■ **WORK TO BE COMPLETED**
Leave every image behind and restate the data word for word.

(Entries taken from a collection)

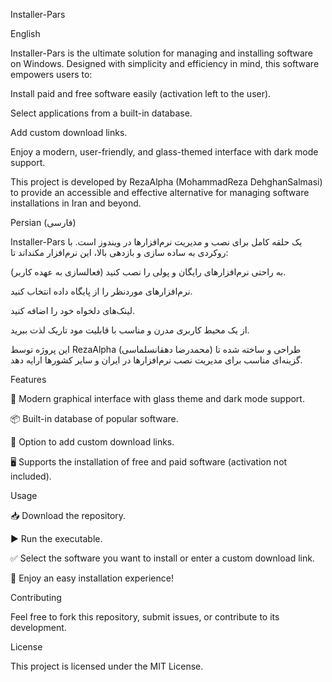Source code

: Installer-Pars

English

Installer-Pars is the ultimate solution for managing and installing software on Windows. Designed with simplicity and efficiency in mind, this software empowers users to:

Install paid and free software easily (activation left to the user).

Select applications from a built-in database.

Add custom download links.

Enjoy a modern, user-friendly, and glass-themed interface with dark mode support.

This project is developed by RezaAlpha (MohammadReza DehghanSalmasi) to provide an accessible and effective alternative for managing software installations in Iran and beyond.

Persian (فارسی)



Installer-Pars یک حلقه کامل برای نصب و مدیریت نرم‌افزارها در ویندوز است. با روکردی به ساده سازی و بازدهی بالا، این نرم‌افزار مکنداند تا:

به راحتی نرم‌افزارهای رایگان و پولی را نصب کنید (فعالسازی به عهده کاربر).

نرم‌افزارهای موردنظر را از پایگاه داده انتخاب کنید.

لینک‌های دلخواه خود را اضافه کنید.

از یک محیط کاربری مدرن و مناسب با قابلیت مود تاریک لذت ببرید.

این پروژه توسط RezaAlpha (محمدرضا دهقانسلماسی) طراحی و ساخته شده تا گزینه‌ای مناسب برای مدیریت نصب نرم‌افزارها در ایران و سایر کشورها ارایه دهد.

Features

🌟 Modern graphical interface with glass theme and dark mode support.

📦 Built-in database of popular software.

🔗 Option to add custom download links.

🖥️ Supports the installation of free and paid software (activation not included).

Usage

📥 Download the repository.

▶️ Run the executable.

✅ Select the software you want to install or enter a custom download link.

🎉 Enjoy an easy installation experience!

Contributing



Feel free to fork this repository, submit issues, or contribute to its development.

License



This project is licensed under the MIT License.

■ **RESULT FOR THIS TASK**
Source code

: Installer-Pars

English

Installer-Pars is the ultimate solution for managing and installing software on Windows. Designed with simplicity and efficiency in mind, this software empowers users to:

Install paid and free software easily (activation left to the user).

Select applications from a built-in database.

Add custom download links.

Enjoy a modern, user-friendly, and glass-themed interface with dark mode support.

This project is developed by RezaAlpha (MohammadReza DehghanSalmasi) to provide an accessible and effective alternative for managing software installations in Iran and beyond.

Persian (فارسی)



Installer-Pars یک حلقه کامل برای نصب و مدیریت نرم‌افزارها در ویندوز است. با روکردی به ساده سازی و بازدهی بالا، این نرم‌افزار مکنداند تا:

به راحتی نرم‌افزارهای رایگان و پولی را نصب کنید (فعالسازی به عهده کاربر).

نرم‌افزارهای موردنظر را از پایگاه داده انتخاب کنید.

لینک‌های دلخواه خود را اضافه کنید.

از یک محیط کاربری مدرن و مناسب با قابلیت مود تاریک لذت ببرید.

این پروژه توسط RezaAlpha (محمدرضا دهقانسلماسی) طراحی و ساخته شده تا گزینه‌ای مناسب برای مدیریت نصب نرم‌افزارها در ایران و سایر کشورها ارایه دهد.

Features

🌟 Modern graphical interface with glass theme and dark mode support.

📦 Built-in database of popular software.

🔗 Option to add custom download links.

🖥️ Supports the installation of free and paid software (activation not included).

Usage

📥 Download the repository.

▶️ Run the executable.

✅ Select the software you want to install or enter a custom download link.

🎉 Enjoy an easy installation experience!

Contributing



Feel free to fork this repository, submit issues, or contribute to its development.

License



This project is licensed under the MIT License.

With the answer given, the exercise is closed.